#### WORK TO BE COMPLETED:
Report every line of the entries that contains the word "mintájának".

#### TASK MATERIAL:
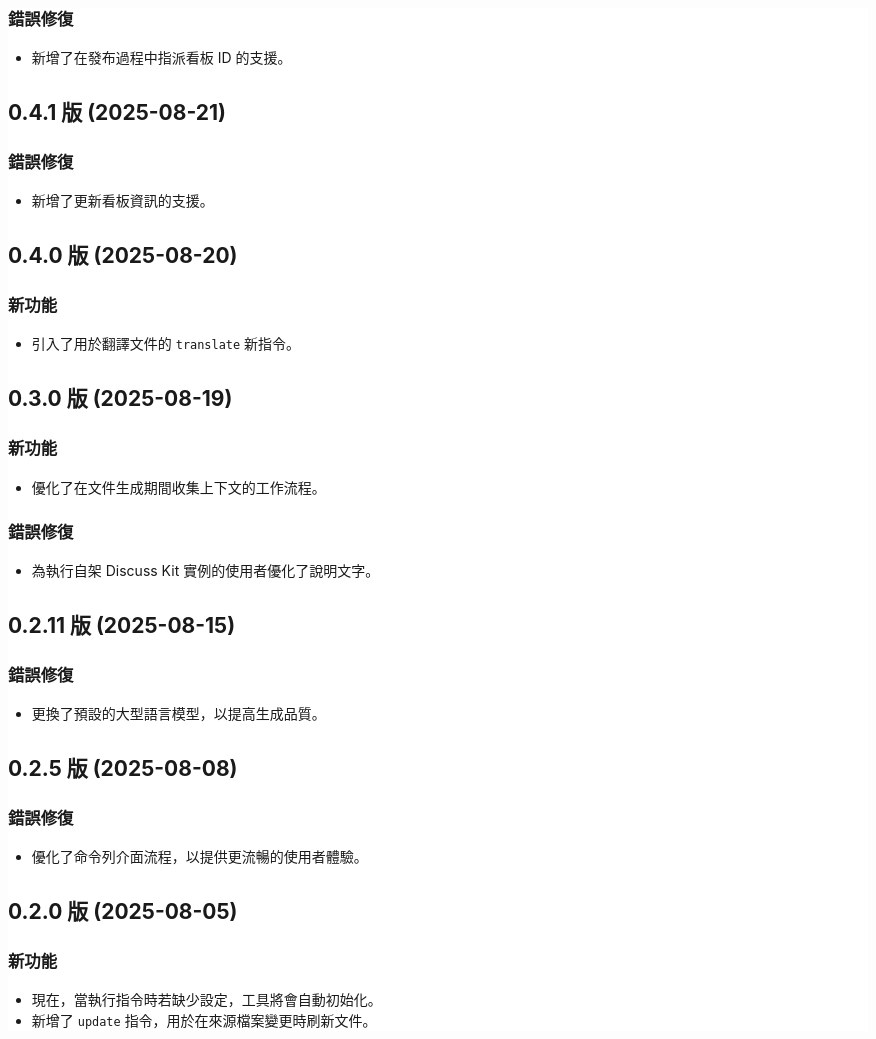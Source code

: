 ### 錯誤修復

- 新增了在發布過程中指派看板 ID 的支援。

## 0.4.1 版 (2025-08-21)

### 錯誤修復

- 新增了更新看板資訊的支援。

## 0.4.0 版 (2025-08-20)

### 新功能

- 引入了用於翻譯文件的 `translate` 新指令。

## 0.3.0 版 (2025-08-19)

### 新功能

- 優化了在文件生成期間收集上下文的工作流程。

### 錯誤修復

- 為執行自架 Discuss Kit 實例的使用者優化了說明文字。

## 0.2.11 版 (2025-08-15)

### 錯誤修復

- 更換了預設的大型語言模型，以提高生成品質。

## 0.2.5 版 (2025-08-08)

### 錯誤修復

- 優化了命令列介面流程，以提供更流暢的使用者體驗。

## 0.2.0 版 (2025-08-05)

### 新功能

- 現在，當執行指令時若缺少設定，工具將會自動初始化。
- 新增了 `update` 指令，用於在來源檔案變更時刷新文件。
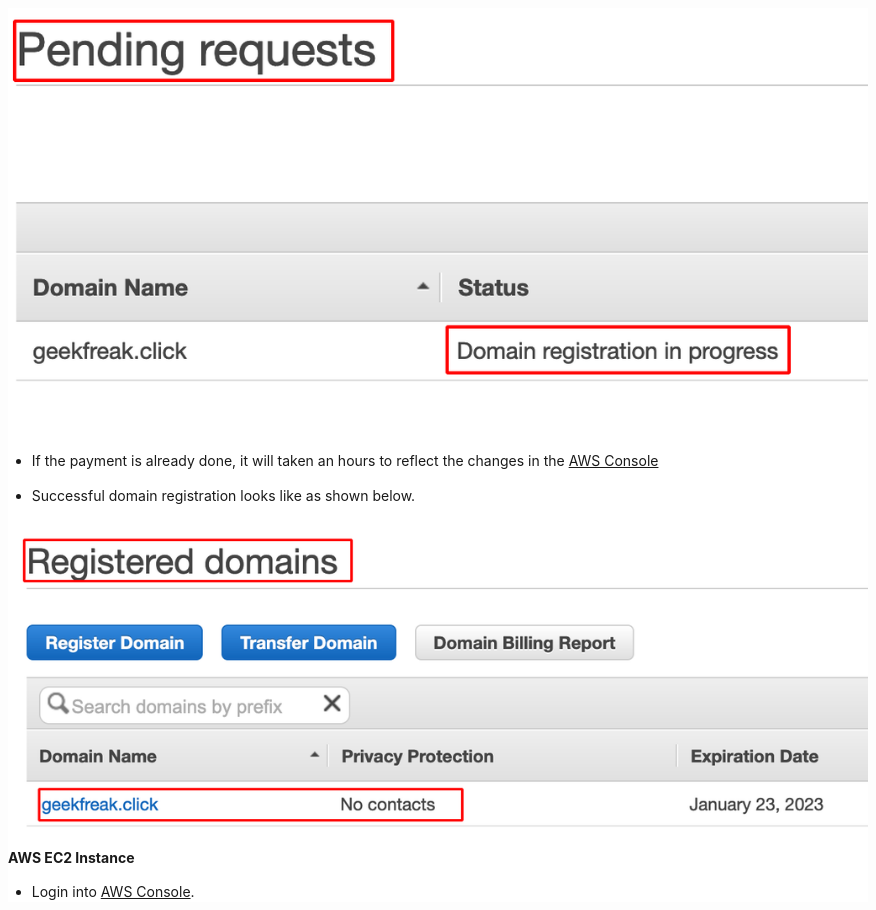   <img src="/images/phishing/pending1.png">
</p>

* If the payment is already done, it will taken an hours to reflect the changes in the [AWS Console](https://console.aws.amazon.com/route53/home#DomainRequests:)

* Successful domain registration looks like as shown below.

<p align="center">
  <img src="/images/phishing/done1.png">
</p>

**AWS EC2 Instance**

* Login into [AWS Console](https://console.aws.amazon.com).
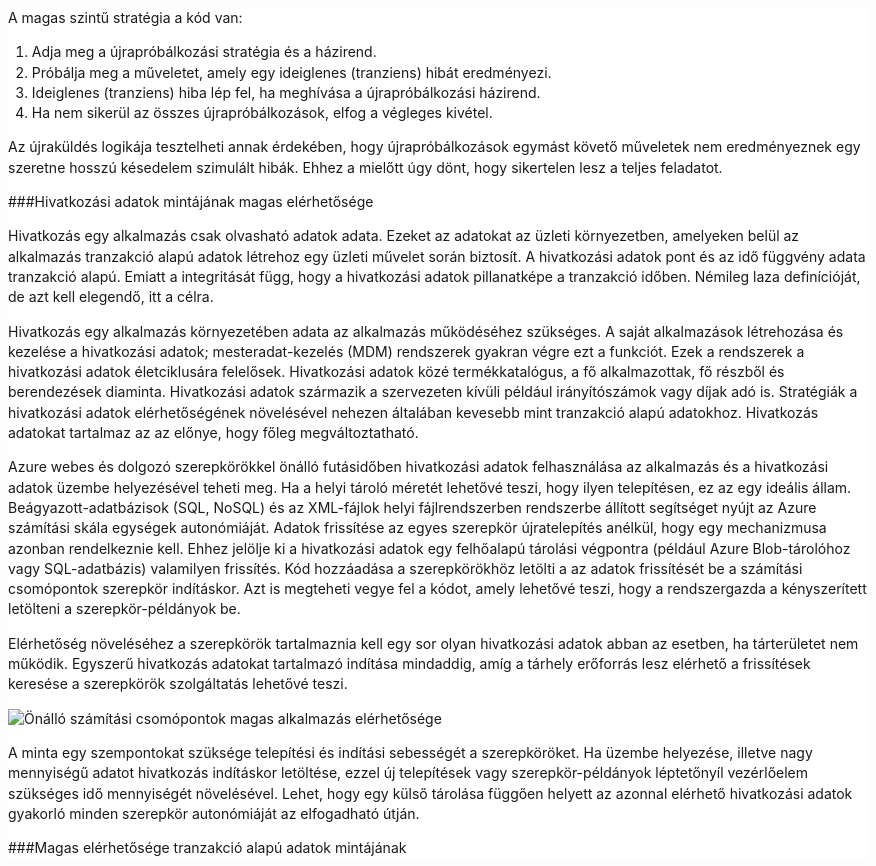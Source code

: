 A magas szintű stratégia a kód van:

1. Adja meg a újrapróbálkozási stratégia és a házirend.
1. Próbálja meg a műveletet, amely egy ideiglenes (tranziens) hibát eredményezi.
1. Ideiglenes (tranziens) hiba lép fel, ha meghívása a újrapróbálkozási házirend.
1. Ha nem sikerül az összes újrapróbálkozások, elfog a végleges kivétel.

Az újraküldés logikája tesztelheti annak érdekében, hogy újrapróbálkozások egymást követő műveletek nem eredményeznek egy szeretne hosszú késedelem szimulált hibák. Ehhez a mielőtt úgy dönt, hogy sikertelen lesz a teljes feladatot.

###<a name="reference-data-pattern-for-high-availability"></a>Hivatkozási adatok mintájának magas elérhetősége

Hivatkozás egy alkalmazás csak olvasható adatok adata. Ezeket az adatokat az üzleti környezetben, amelyeken belül az alkalmazás tranzakció alapú adatok létrehoz egy üzleti művelet során biztosít. A hivatkozási adatok pont és az idő függvény adata tranzakció alapú. Emiatt a integritását függ, hogy a hivatkozási adatok pillanatképe a tranzakció időben. Némileg laza definícióját, de azt kell elegendő, itt a célra.

Hivatkozás egy alkalmazás környezetében adata az alkalmazás működéséhez szükséges. A saját alkalmazások létrehozása és kezelése a hivatkozási adatok; mesteradat-kezelés (MDM) rendszerek gyakran végre ezt a funkciót. Ezek a rendszerek a hivatkozási adatok életciklusára felelősek. Hivatkozási adatok közé termékkatalógus, a fő alkalmazottak, fő részből és berendezések diaminta. Hivatkozási adatok származik a szervezeten kívüli például irányítószámok vagy díjak adó is. Stratégiák a hivatkozási adatok elérhetőségének növelésével nehezen általában kevesebb mint tranzakció alapú adatokhoz. Hivatkozás adatokat tartalmaz az az előnye, hogy főleg megváltoztatható.

Azure webes és dolgozó szerepkörökkel önálló futásidőben hivatkozási adatok felhasználása az alkalmazás és a hivatkozási adatok üzembe helyezésével teheti meg. Ha a helyi tároló méretét lehetővé teszi, hogy ilyen telepítésen, ez az egy ideális állam. Beágyazott-adatbázisok (SQL, NoSQL) és az XML-fájlok helyi fájlrendszerben rendszerbe állított segítséget nyújt az Azure számítási skála egységek autonómiáját. Adatok frissítése az egyes szerepkör újratelepítés anélkül, hogy egy mechanizmusa azonban rendelkeznie kell. Ehhez jelölje ki a hivatkozási adatok egy felhőalapú tárolási végpontra (például Azure Blob-tárolóhoz vagy SQL-adatbázis) valamilyen frissítés. Kód hozzáadása a szerepkörökhöz letölti a az adatok frissítését be a számítási csomópontok szerepkör indításkor. Azt is megteheti vegye fel a kódot, amely lehetővé teszi, hogy a rendszergazda a kényszerített letölteni a szerepkör-példányok be.

Elérhetőség növeléséhez a szerepkörök tartalmaznia kell egy sor olyan hivatkozási adatok abban az esetben, ha tárterületet nem működik. Egyszerű hivatkozás adatokat tartalmazó indítása mindaddig, amíg a tárhely erőforrás lesz elérhető a frissítések keresése a szerepkörök szolgáltatás lehetővé teszi.

![Önálló számítási csomópontok magas alkalmazás elérhetősége](./media/resiliency-high-availability-azure-applications/application-high-availability-through-autonomous-compute-nodes.png)

A minta egy szempontokat szüksége telepítési és indítási sebességét a szerepköröket. Ha üzembe helyezése, illetve nagy mennyiségű adatot hivatkozás indításkor letöltése, ezzel új telepítések vagy szerepkör-példányok léptetőnyíl vezérlőelem szükséges idő mennyiségét növelésével. Lehet, hogy egy külső tárolása függően helyett az azonnal elérhető hivatkozási adatok gyakorló minden szerepkör autonómiáját az elfogadható útján.

###<a name="transactional-data-pattern-for-high-availability"></a>Magas elérhetősége tranzakció alapú adatok mintájának
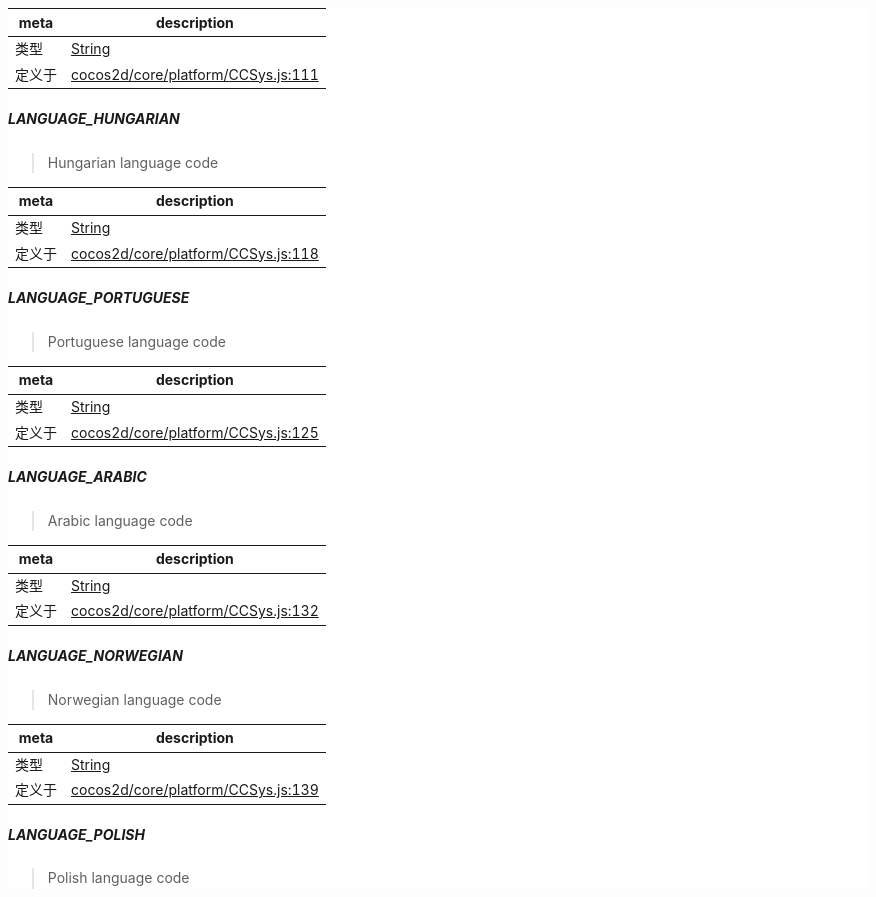 | meta | description |
|------|-------------|
| 类型 | <a href="https://developer.mozilla.org/en/JavaScript/Reference/Global_Objects/String" class="crosslink external" target="_blank">String</a> |
| 定义于 | [cocos2d/core/platform/CCSys.js:111](https://github.com/cocos-creator/engine/blob/8bf4522a6d43b53258219983aabd728909ce24ca/cocos2d/core/platform/CCSys.js#L111) |



##### LANGUAGE_HUNGARIAN

> Hungarian language code

| meta | description |
|------|-------------|
| 类型 | <a href="https://developer.mozilla.org/en/JavaScript/Reference/Global_Objects/String" class="crosslink external" target="_blank">String</a> |
| 定义于 | [cocos2d/core/platform/CCSys.js:118](https://github.com/cocos-creator/engine/blob/8bf4522a6d43b53258219983aabd728909ce24ca/cocos2d/core/platform/CCSys.js#L118) |



##### LANGUAGE_PORTUGUESE

> Portuguese language code

| meta | description |
|------|-------------|
| 类型 | <a href="https://developer.mozilla.org/en/JavaScript/Reference/Global_Objects/String" class="crosslink external" target="_blank">String</a> |
| 定义于 | [cocos2d/core/platform/CCSys.js:125](https://github.com/cocos-creator/engine/blob/8bf4522a6d43b53258219983aabd728909ce24ca/cocos2d/core/platform/CCSys.js#L125) |



##### LANGUAGE_ARABIC

> Arabic language code

| meta | description |
|------|-------------|
| 类型 | <a href="https://developer.mozilla.org/en/JavaScript/Reference/Global_Objects/String" class="crosslink external" target="_blank">String</a> |
| 定义于 | [cocos2d/core/platform/CCSys.js:132](https://github.com/cocos-creator/engine/blob/8bf4522a6d43b53258219983aabd728909ce24ca/cocos2d/core/platform/CCSys.js#L132) |



##### LANGUAGE_NORWEGIAN

> Norwegian language code

| meta | description |
|------|-------------|
| 类型 | <a href="https://developer.mozilla.org/en/JavaScript/Reference/Global_Objects/String" class="crosslink external" target="_blank">String</a> |
| 定义于 | [cocos2d/core/platform/CCSys.js:139](https://github.com/cocos-creator/engine/blob/8bf4522a6d43b53258219983aabd728909ce24ca/cocos2d/core/platform/CCSys.js#L139) |



##### LANGUAGE_POLISH

> Polish language code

#### RESULT FOR THIS EXERCISE:
###<a name="reference-data-pattern-for-high-availability"></a>Hivatkozási adatok mintájának magas elérhetősége
###<a name="transactional-data-pattern-for-high-availability"></a>Magas elérhetősége tranzakció alapú adatok mintájának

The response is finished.